Business intelligence was supposed to bring about intelligent decisions by giving analysts and the C-suite greatly increased transparency into the health and performance of their companies. Business KPI dashboards were supposed to present the most important information in the most digestible way possible. And actionable insights were supposed to leap right off the page.
Well, actionable insights don’t discover themselves and the most obvious “insights” gleaned from business KPI dashboards often aren’t that intelligent.
Learning the wrong lessons from KPI dashboards
Correlation of two sets of data, of course, does not equal causation, even at over 99%. Visualization gives you a picture, but not the whole picture. Context and logical plausibility are required to put both visualizations and their underlying data into proper context. Without understanding, you won’t be able to turn data into the actionable insights needed to address real-world problems in public health or business.
These are all the problems with bad analysis exemplified in the above proposal. Combine them, and you have the dashboard hell many analysts are forced to live in.
Manually monitoring more metrics on dashboards is much more likely to result in dashboard overload than a more complete view of your company’s performance. This is because data analysis skills, and access to very granular data are required to actually move those KPIs in the direction you want. There are more people using these dashboards than know how to use them.
Just because two metrics are strongly correlated, doesn’t mean they are actually related. Before jumping to conclusions, you first have to understand what the two metrics actually mean and where the source data for the KPIs actually comes from. The bogus correlations which can get all the attention end up drowning out the real correlations hiding in your data, the clues you need to react.
Stale data = missed opportunities
The only thing worse than making bad snap judgments from data is making bad judgments from old data. As AI analytics vendor Anodot explains, business KPI dashboards almost always use stale data which is useless for real-time analytics and decision making. For many companies, major wins and losses can occur within a day, and often within a few hours. If your dashboard tools rely on data contained in a weekly generated report from IT, you’re never going to be able to react fast enough.

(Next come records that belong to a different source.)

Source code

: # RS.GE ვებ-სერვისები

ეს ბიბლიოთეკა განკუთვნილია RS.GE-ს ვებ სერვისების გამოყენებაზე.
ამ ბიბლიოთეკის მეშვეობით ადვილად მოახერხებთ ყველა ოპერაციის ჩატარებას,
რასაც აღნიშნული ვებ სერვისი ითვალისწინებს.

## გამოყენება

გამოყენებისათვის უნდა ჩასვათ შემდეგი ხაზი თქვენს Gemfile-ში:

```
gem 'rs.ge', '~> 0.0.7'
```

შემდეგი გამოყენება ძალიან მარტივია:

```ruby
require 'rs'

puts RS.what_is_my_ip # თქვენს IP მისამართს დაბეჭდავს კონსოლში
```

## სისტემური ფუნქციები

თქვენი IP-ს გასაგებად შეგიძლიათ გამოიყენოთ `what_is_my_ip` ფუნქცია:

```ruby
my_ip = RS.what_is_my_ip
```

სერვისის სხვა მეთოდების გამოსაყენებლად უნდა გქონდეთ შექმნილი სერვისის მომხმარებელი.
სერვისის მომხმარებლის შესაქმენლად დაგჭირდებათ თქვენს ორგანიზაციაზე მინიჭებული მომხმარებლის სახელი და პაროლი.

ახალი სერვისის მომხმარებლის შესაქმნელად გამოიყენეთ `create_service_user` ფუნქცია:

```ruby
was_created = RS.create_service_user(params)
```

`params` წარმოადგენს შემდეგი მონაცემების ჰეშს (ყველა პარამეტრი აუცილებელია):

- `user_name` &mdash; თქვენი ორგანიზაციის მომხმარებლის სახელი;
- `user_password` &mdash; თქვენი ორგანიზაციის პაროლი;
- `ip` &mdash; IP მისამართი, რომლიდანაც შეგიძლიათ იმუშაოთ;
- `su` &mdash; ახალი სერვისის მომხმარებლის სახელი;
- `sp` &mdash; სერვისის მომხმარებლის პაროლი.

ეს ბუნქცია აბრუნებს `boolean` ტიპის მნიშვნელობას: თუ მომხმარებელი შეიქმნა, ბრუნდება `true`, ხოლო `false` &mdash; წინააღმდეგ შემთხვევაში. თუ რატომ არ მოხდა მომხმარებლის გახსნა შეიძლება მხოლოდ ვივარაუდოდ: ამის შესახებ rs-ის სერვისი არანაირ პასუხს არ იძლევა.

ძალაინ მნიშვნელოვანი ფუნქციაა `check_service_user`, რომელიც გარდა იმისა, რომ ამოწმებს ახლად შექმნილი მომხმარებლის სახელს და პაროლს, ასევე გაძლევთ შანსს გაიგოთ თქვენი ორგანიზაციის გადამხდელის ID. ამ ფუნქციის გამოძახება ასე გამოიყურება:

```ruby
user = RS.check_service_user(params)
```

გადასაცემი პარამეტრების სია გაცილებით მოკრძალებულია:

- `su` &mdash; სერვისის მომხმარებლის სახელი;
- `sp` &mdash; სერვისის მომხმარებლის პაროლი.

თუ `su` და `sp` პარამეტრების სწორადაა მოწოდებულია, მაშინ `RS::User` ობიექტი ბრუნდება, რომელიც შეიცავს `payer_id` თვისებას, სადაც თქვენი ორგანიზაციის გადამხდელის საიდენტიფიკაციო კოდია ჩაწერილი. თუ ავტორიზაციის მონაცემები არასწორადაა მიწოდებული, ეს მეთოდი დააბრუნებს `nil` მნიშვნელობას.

Artificial intelligence powers business intelligence
To find all the clues, you need to be monitoring every metric which goes into your KPIs in real time. That’s a task dashboards simply can’t perform, because they rely on the user for the actual analysis and there’s only so much information a single analyst can process.
Business KPI dashboards present lots of information, but little insight. Lost in the cacophony of charts, numbers and text are indicators something’s going wrong, such as:
- A runaway bidding algorithm which places too many high bids on a large demand side platform (DSP), resulting in massive overspending.
- A sudden spike in failed ecommerce transactions due to a broken API for a single payment provider.
- A large drop in web traffic and purchases (and thus revenue) for a specific product caused by a competitor’s change in ad bidding strategy.
Each of these scenarios involves both a top-level KPI and a much more granular metric. This in fact is how real business intelligence is extracted: finding the specific which explains the general. Yet that can only happen when both the top-level KPI and all the individual metrics are monitored in real time.
Large-scale monitoring is impossible with business KPI dashboard tools because they can only present a few metrics at a time to the person using the dashboard. Even if you could hire thousands of analysts to manually monitor each individual metric, why would you subject your personnel to this?
AI analytics built on top of machine learning can produce the intelligent correlations you need to respond in real-time to sudden business events like the three described above. Instead of spending an eternity in dashboard hell manually monitoring only a few metrics, outlier detection solutions which form the core of AI analytics are able to find the abnormal signals in every single one.
So, as AI develops and becomes even more integrated into business processes, it’s likely that your business will be thankful for investing in automated intelligence led business practices to save your company from financial catastrophe by finding the crucial signals business KPI dashboards miss.